(Extracted data entries)
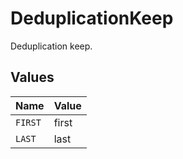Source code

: # DeduplicationKeep

Deduplication keep.


## Values

| Name    | Value   |
| ------- | ------- |
| `FIRST` | first   |
| `LAST`  | last    |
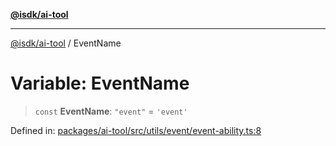 [**@isdk/ai-tool**](../README.md)

***

[@isdk/ai-tool](../globals.md) / EventName

# Variable: EventName

> `const` **EventName**: `"event"` = `'event'`

Defined in: [packages/ai-tool/src/utils/event/event-ability.ts:8](https://github.com/isdk/ai-tool.js/blob/79d5773fa454dc7789b1291b1ebd73e4c1b93154/src/utils/event/event-ability.ts#L8)
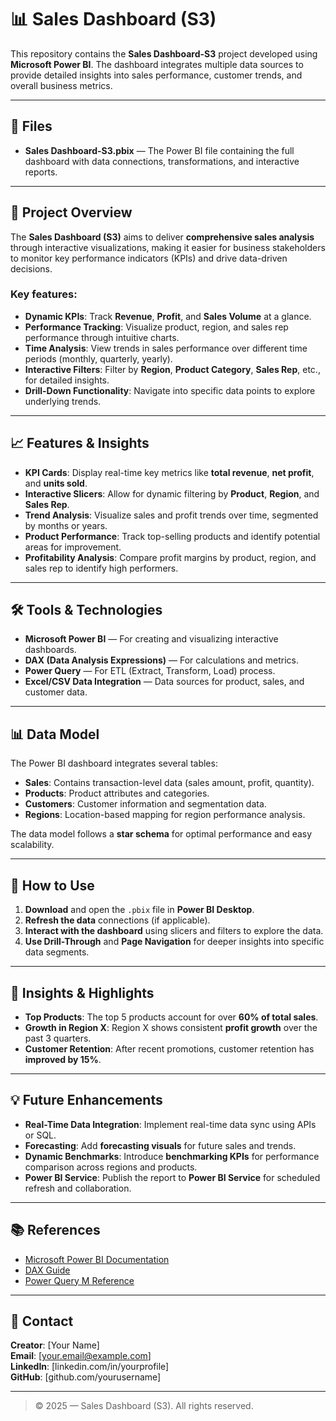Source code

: # 📊 Sales Dashboard (S3)

This repository contains the **Sales Dashboard-S3** project developed using **Microsoft Power BI**. The dashboard integrates multiple data sources to provide detailed insights into sales performance, customer trends, and overall business metrics.

---

## 📁 Files

- **Sales Dashboard-S3.pbix** — The Power BI file containing the full dashboard with data connections, transformations, and interactive reports.

---

## 🎯 Project Overview

The **Sales Dashboard (S3)** aims to deliver **comprehensive sales analysis** through interactive visualizations, making it easier for business stakeholders to monitor key performance indicators (KPIs) and drive data-driven decisions. 

### Key features:
- **Dynamic KPIs**: Track **Revenue**, **Profit**, and **Sales Volume** at a glance.
- **Performance Tracking**: Visualize product, region, and sales rep performance through intuitive charts.
- **Time Analysis**: View trends in sales performance over different time periods (monthly, quarterly, yearly).
- **Interactive Filters**: Filter by **Region**, **Product Category**, **Sales Rep**, etc., for detailed insights.
- **Drill-Down Functionality**: Navigate into specific data points to explore underlying trends.
  
---

## 📈 Features & Insights

- **KPI Cards**: Display real-time key metrics like **total revenue**, **net profit**, and **units sold**.
- **Interactive Slicers**: Allow for dynamic filtering by **Product**, **Region**, and **Sales Rep**.
- **Trend Analysis**: Visualize sales and profit trends over time, segmented by months or years.
- **Product Performance**: Track top-selling products and identify potential areas for improvement.
- **Profitability Analysis**: Compare profit margins by product, region, and sales rep to identify high performers.

---

## 🛠️ Tools & Technologies

- **Microsoft Power BI** — For creating and visualizing interactive dashboards.
- **DAX (Data Analysis Expressions)** — For calculations and metrics.
- **Power Query** — For ETL (Extract, Transform, Load) process.
- **Excel/CSV Data Integration** — Data sources for product, sales, and customer data.

---

## 📊 Data Model

The Power BI dashboard integrates several tables:

- **Sales**: Contains transaction-level data (sales amount, profit, quantity).
- **Products**: Product attributes and categories.
- **Customers**: Customer information and segmentation data.
- **Regions**: Location-based mapping for region performance analysis.

The data model follows a **star schema** for optimal performance and easy scalability.

---

## 🚀 How to Use

1. **Download** and open the `.pbix` file in **Power BI Desktop**.
2. **Refresh the data** connections (if applicable).
3. **Interact with the dashboard** using slicers and filters to explore the data.
4. **Use Drill-Through** and **Page Navigation** for deeper insights into specific data segments.

---

## 🧠 Insights & Highlights

- **Top Products**: The top 5 products account for over **60% of total sales**.
- **Growth in Region X**: Region X shows consistent **profit growth** over the past 3 quarters.
- **Customer Retention**: After recent promotions, customer retention has **improved by 15%**.

---

## 💡 Future Enhancements

- **Real-Time Data Integration**: Implement real-time data sync using APIs or SQL.
- **Forecasting**: Add **forecasting visuals** for future sales and trends.
- **Dynamic Benchmarks**: Introduce **benchmarking KPIs** for performance comparison across regions and products.
- **Power BI Service**: Publish the report to **Power BI Service** for scheduled refresh and collaboration.

---

## 📚 References

- [Microsoft Power BI Documentation](https://learn.microsoft.com/en-us/power-bi/)
- [DAX Guide](https://dax.guide/)
- [Power Query M Reference](https://learn.microsoft.com/en-us/powerquery-m/)

---

## 📧 Contact

**Creator**: [Your Name]  
**Email**: [your.email@example.com]  
**LinkedIn**: [linkedin.com/in/yourprofile]  
**GitHub**: [github.com/yourusername]

---

> © 2025 — Sales Dashboard (S3). All rights reserved.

- Problem statement -
Every line above from the line with "## 💡 Future Enhancements" to the line with "- **Forecasting**: Add", inclusive, must be returned exactly; no other line belongs in the reply.

- Solution for this exercise -
## 💡 Future Enhancements

- **Real-Time Data Integration**: Implement real-time data sync using APIs or SQL.
- **Forecasting**: Add **forecasting visuals** for future sales and trends.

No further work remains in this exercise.